While this name may not ring any bells, we can assure you that you are very familiar with Ray Tomlinson’s work. Ray Tomlinson is the programmer who invented electronic mail, more commonly known today as email.

Email is one of the most, if not the most, used tools today. We send and receive dozens of emails every day. It has transformed into our main means of communication, through which we are able to transmit our messages within our entire workforce.

It’s clear that email has a huge influence in our daily lives, but not everyone knows the proper rules for sending a good email. With our help, your mail won’t be lost in your addressee’s inbox. Instead, it will attract his attention so that he will read it and respond to it. In addition, these rules will help you transmit your message in a much more effective way and will help you avoid commonly made mistakes.

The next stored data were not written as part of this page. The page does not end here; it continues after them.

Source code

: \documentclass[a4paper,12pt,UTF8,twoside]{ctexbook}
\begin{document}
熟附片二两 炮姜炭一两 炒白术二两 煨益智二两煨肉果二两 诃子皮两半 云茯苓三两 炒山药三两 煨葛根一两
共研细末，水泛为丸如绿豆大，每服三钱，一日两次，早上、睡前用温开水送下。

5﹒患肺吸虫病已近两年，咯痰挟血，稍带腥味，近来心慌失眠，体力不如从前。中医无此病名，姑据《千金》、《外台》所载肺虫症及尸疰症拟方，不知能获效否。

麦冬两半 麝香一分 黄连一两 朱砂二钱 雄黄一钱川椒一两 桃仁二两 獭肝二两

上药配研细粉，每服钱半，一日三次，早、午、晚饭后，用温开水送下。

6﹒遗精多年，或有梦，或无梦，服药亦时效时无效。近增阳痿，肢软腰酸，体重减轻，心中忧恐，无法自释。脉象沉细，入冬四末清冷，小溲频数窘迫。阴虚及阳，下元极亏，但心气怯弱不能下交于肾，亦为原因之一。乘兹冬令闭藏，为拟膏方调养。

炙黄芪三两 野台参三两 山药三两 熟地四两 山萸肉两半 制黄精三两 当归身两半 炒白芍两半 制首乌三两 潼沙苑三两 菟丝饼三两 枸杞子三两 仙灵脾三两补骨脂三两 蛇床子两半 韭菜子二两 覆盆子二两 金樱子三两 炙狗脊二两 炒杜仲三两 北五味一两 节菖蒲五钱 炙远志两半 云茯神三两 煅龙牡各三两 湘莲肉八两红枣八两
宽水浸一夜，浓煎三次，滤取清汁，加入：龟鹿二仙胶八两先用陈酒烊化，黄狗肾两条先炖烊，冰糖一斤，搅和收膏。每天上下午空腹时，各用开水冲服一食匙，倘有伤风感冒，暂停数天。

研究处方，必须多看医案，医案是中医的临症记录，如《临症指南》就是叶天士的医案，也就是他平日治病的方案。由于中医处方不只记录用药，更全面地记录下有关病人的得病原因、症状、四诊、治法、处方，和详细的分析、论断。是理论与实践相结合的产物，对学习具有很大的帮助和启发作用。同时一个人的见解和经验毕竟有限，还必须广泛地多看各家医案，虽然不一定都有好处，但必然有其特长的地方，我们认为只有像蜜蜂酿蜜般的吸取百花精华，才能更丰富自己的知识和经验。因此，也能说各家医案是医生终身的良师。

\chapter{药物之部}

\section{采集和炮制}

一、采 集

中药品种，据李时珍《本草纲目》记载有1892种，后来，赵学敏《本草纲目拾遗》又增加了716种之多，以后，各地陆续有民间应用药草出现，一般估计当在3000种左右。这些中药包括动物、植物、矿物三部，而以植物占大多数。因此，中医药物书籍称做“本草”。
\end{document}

1. Subject line – If we want our email to take precedence over all other mail received, the subject line must attract the addressee. That is, the content must be useful or beneficial to the addressee– why is it worth his while? For example, if you send your boss a weekly report, instead of just writing “Weekly Report” in the subject line, try to give it a more interesting and captivating title. Just adding a few words regarding subjects that are important to your boss could do the trick. It could be” “Weekly Report – Changes in Income in the Asian Sector.” Note that you are giving the report a new title that will work well for chain messages. And take note of the most important rule: email should never be sent without a subject line.

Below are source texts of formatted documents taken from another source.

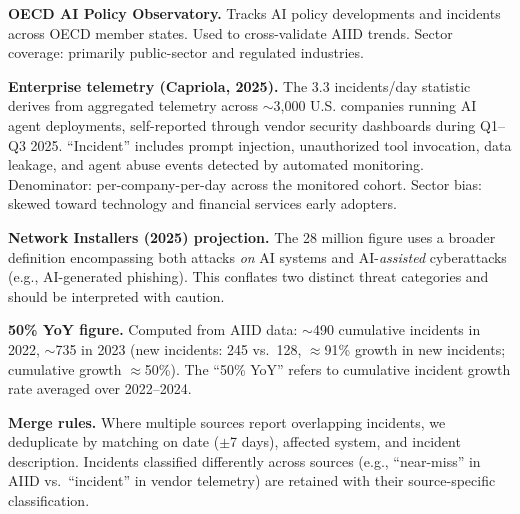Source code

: \documentclass[conference]{IEEEtran}
\begin{document}
\textbf{OECD AI Policy Observatory.} Tracks AI policy developments and incidents across OECD member states. Used to cross-validate AIID trends. Sector coverage: primarily public-sector and regulated industries.

\textbf{Enterprise telemetry (Capriola, 2025).} The 3.3 incidents/day statistic derives from aggregated telemetry across $\sim$3,000 U.S. companies running AI agent deployments, self-reported through vendor security dashboards during Q1--Q3 2025. ``Incident'' includes prompt injection, unauthorized tool invocation, data leakage, and agent abuse events detected by automated monitoring. Denominator: per-company-per-day across the monitored cohort. Sector bias: skewed toward technology and financial services early adopters.

\textbf{Network Installers (2025) projection.} The 28 million figure uses a broader definition encompassing both attacks \emph{on} AI systems and AI-\emph{assisted} cyberattacks (e.g., AI-generated phishing). This conflates two distinct threat categories and should be interpreted with caution.

\textbf{50\% YoY figure.} Computed from AIID data: $\sim$490 cumulative incidents in 2022, $\sim$735 in 2023 (new incidents: 245 vs.\ 128, $\approx$91\% growth in new incidents; cumulative growth $\approx$50\%). The ``50\% YoY'' refers to cumulative incident growth rate averaged over 2022--2024.

\textbf{Merge rules.} Where multiple sources report overlapping incidents, we deduplicate by matching on date ($\pm$7 days), affected system, and incident description. Incidents classified differently across sources (e.g., ``near-miss'' in AIID vs.\ ``incident'' in vendor telemetry) are retained with their source-specific classification.
\end{document}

2. Short and to the point – In order to make the content of your mail easy for the addressee to understand, the main subjects should be divided into individual points. Key words in each sentence should be emphasized. When the addressee scans the mail, he should be able to quickly understand its subject and the important points you are trying to get across.

3. Personal touch – It is very important to give your mail a personal touch (within reason, of course). Always open your letter with the addressee’s name, some greeting or words of interest in his welfare, and a closing note with a signature (in addition to your permanent business signature). The more generic your mail, the less significance it has. The content of the mail will affect not only the message, but also the writer. If you write, “Forward the results” instead of “I would appreciate receiving the results,” the addressee’s perception of you is different. You should still keep in mind your existing relationship and situation with the addressee. The question now arises of what to do when you are sending this mail to more than one person. How do you still keep the letter personal? There are two possibilities:

  1. Address everyone at the beginning of the letter: “Dear Noa, Dani, Ron, and Shira.” When a person sees himself addressed directly at the beginning of the email, he will automatically give the letter his attention.

  2. Individually send an email to each of the addressees. Even though this will take more time, the possibilities of receiving a response are higher. When there are a large number of addressees, the tendency is not to reply, because each person is sure that the others will reply or they prefer to know what others will say before they give their opinions. It’s always a good idea invest a little more time and send personal mail to each of the addressees.

4. Punctuation – There are an unlimited number of transactions that are worth millions of dollars, but have failed simply because the email was not correctly understood. Make sure to always use correct punctuation marks and to use them in the right places. In addition, try not to over-punctuate as well, such as exaggerated use of exclamation points or ellipses (dot-dot-dot). People who punctuate properly come across as more intelligent.

Let’s eat grandpa.


Let’s eat, grandpa.

Correct punctuation can save a person’s life.

5. Moving forward – What does the addressee have to do after reading the mail? Why did he receive it? Was it purely an informational email, or were you asking for his opinion? What you want from the addressee must be emphasized in the body of the letter. The addressee cannot be left wondering why this email was sent to his inbox. Be clear as to what your intentions are. In addition, if you want the addressee to send you a confirmation that he received your email, ask him directly to reply. If your request is unclear, you can’t expect the addressee to read your mind. If several people have been sent the same message, mention them by name in the body of the mail and request of each of them, by name, to reply.

6. Double check – One of the advantages of email over face-to-face conversation is the possibility of proofreading your words before sending it. If we are speaking to someone and say the wrong thing, it is extremely difficult, if not impossible, to turn back the wheel. With email, we can check the content of the letter, find grammatical or spelling errors, read the letter out loud, and check that the letter was sent. Although this is a relatively basic action, there are many people who do not check their letters before sending them. Devote a few more seconds to this – it’s worth it!

Every day, about 190 billion letters are sent by electronic mail around the world. Research has shown that this figure will grow even larger with time. Your mail, your message, is in constant competition with other mail. So, in order to successfully reach your goals and complete your work, it’s worth using this very powerful tool in the best possible way.

And another little tip… if you’ve sent two emails and the point still isn’t clear? Forget about the email. Pick up the telephone and talk about it.